Up to and including the line that holds "d) Let \(\mathcal", print the data exactly from its first line; do not print the pictures.
========
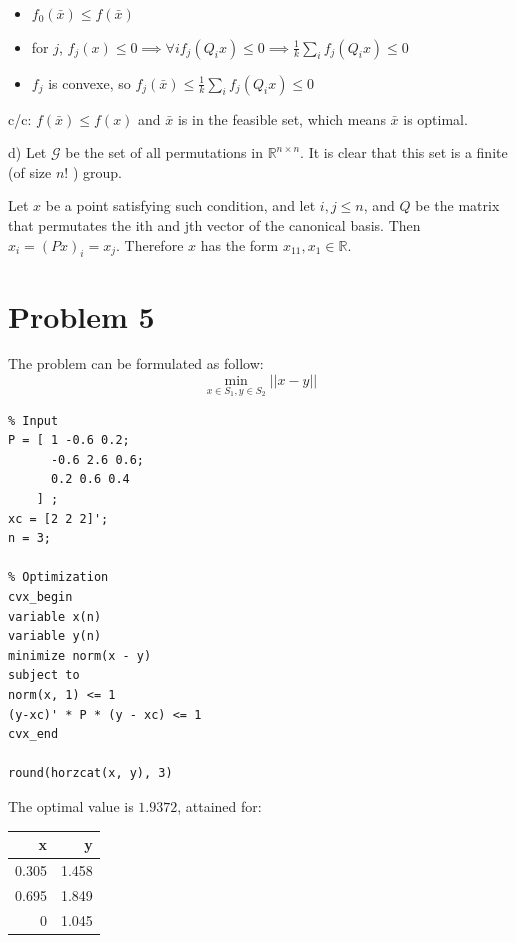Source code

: \documentclass[11pt]{article}
\begin{document}
\begin{itemize}
\item \(f_0(\bar x) \le f(\bar x)\)
\item for \(j\), \(f_j(x) \le 0 \implies \forall i f_j(Q_i x) \le 0 \implies  \frac1k \sum_i f_j(Q_i x) \le 0\)
\item \(f_j\) is convexe, so \(f_j(\bar x)  \le \frac1k \sum_i f_j(Q_i x) \le 0\)
\end{itemize}

c/c: \(f(\bar x) \le f(x)\) and \(\bar x\) is in the feasible set, which means \(\bar x\) is optimal.

d) Let \(\mathcal G\) be the set of all permutations in \(\mathbb R^{n \times n}\). It is clear that this set is a finite (of size \(n!\) ) group.

Let \(x\) be a point satisfying such condition, and let \(i, j \le n\), and \(Q\) be the matrix that permutates the ith and jth vector of the canonical basis.
Then \(x_i = (Px)_i = x_j\).
Therefore \(x\)  has the form \(x_11, x_1 \in \mathbb R\).

\section{Problem 5}
\label{sec:orgheadline5}

The problem can be formulated as follow:
$$\min_{x \in S_1, y \in S_2} ||x - y||$$

\begin{verbatim}
% Input
P = [ 1 -0.6 0.2; 
      -0.6 2.6 0.6;
      0.2 0.6 0.4
    ] ;
xc = [2 2 2]';
n = 3;

% Optimization
cvx_begin
variable x(n)
variable y(n)
minimize norm(x - y)
subject to
norm(x, 1) <= 1
(y-xc)' * P * (y - xc) <= 1
cvx_end

round(horzcat(x, y), 3)
\end{verbatim}


The optimal value is \(1.9372\), attained for:

\begin{center}
\begin{tabular}{rr}
x & y\\
\hline
0.305 & 1.458\\
0.695 & 1.849\\
0 & 1.045\\
\end{tabular}
\end{center}
\end{document}
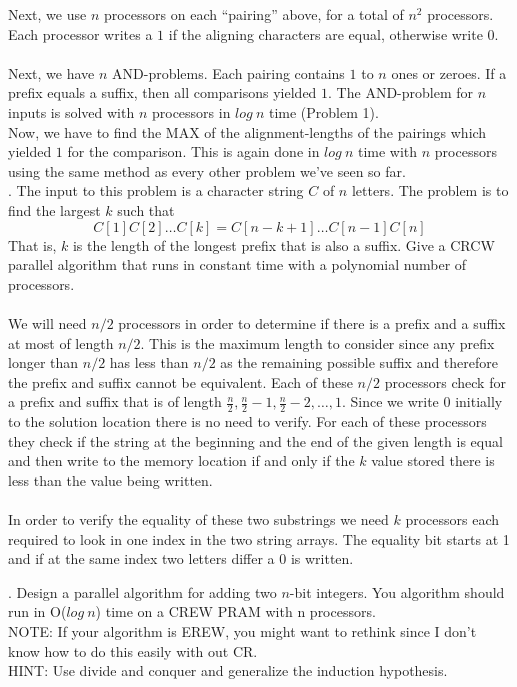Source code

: \documentclass[10pt]{article}
\begin{document}
Next, we use $n$ processors on each ``pairing'' above, for a total of $n^2$ processors. Each processor writes
a $1$ if the aligning characters are equal, otherwise write $0$.\\
\\
Next, we have $n$ AND-problems. Each pairing contains $1$ to $n$ ones or zeroes. If a prefix equals a suffix,
then all comparisons yielded $1$. The AND-problem for $n$ inputs is solved with $n$ processors in $log~n$ time (Problem 1).
\\
Now, we have to find the MAX of the alignment-lengths of the pairings which yielded $1$ for the comparison. This is again
done in $log~n$ time with $n$ processors using the same method as every other problem we've seen so far.\\


. The input to this problem is a character string $C$ of $n$ letters. The problem is to find the largest $k$
such that
\[C[1]C[2] \ldots C[k] = C[n - k + 1] \ldots C[n - 1]C[n]\]
That is, $k$ is the length of the longest prefix that is also a suffix. Give a CRCW parallel algorithm that
runs in constant time with a polynomial number of processors.\\
\\
We will need $n/2$ processors in order to determine if there is a prefix and a suffix at most of length $n/2$.
This is the maximum length to consider since any prefix longer than $n/2$ has less than $n/2$ as the remaining 
possible suffix and therefore the prefix and suffix cannot be equivalent. Each of these $n/2$ processors check
for a prefix and suffix that is of length $\frac{n}{2}, \frac{n}{2} - 1, \frac{n}{2} - 2, \ldots, 1$. Since we write
0 initially to the solution location there is no need to verify. For each of these processors they check if the string 
at the beginning and the end of the given length is equal and then write to the memory location if and only if the $k$
value stored there is less than the value being written.\\
\\
In order to verify the equality of these two substrings we need $k$ processors each required to look in one index in the two
string arrays. The equality bit starts at 1 and if at the same index two letters differ a 0 is written. 

. Design a parallel algorithm for adding two $n$-bit integers. You algorithm should run in O($log~n$) time
on a CREW PRAM with n processors.\\
NOTE: If your algorithm is EREW, you might want to rethink since I don't know how to do this easily
with out CR.\\
HINT: Use divide and conquer and generalize the induction hypothesis.
\end{document}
========
Final answer:
Source code

: \documentclass[11pt]{article}
\begin{document}
\begin{itemize}
\item \(f_0(\bar x) \le f(\bar x)\)
\item for \(j\), \(f_j(x) \le 0 \implies \forall i f_j(Q_i x) \le 0 \implies  \frac1k \sum_i f_j(Q_i x) \le 0\)
\item \(f_j\) is convexe, so \(f_j(\bar x)  \le \frac1k \sum_i f_j(Q_i x) \le 0\)
\end{itemize}

c/c: \(f(\bar x) \le f(x)\) and \(\bar x\) is in the feasible set, which means \(\bar x\) is optimal.

d) Let \(\mathcal G\) be the set of all permutations in \(\mathbb R^{n \times n}\). It is clear that this set is a finite (of size \(n!\) ) group.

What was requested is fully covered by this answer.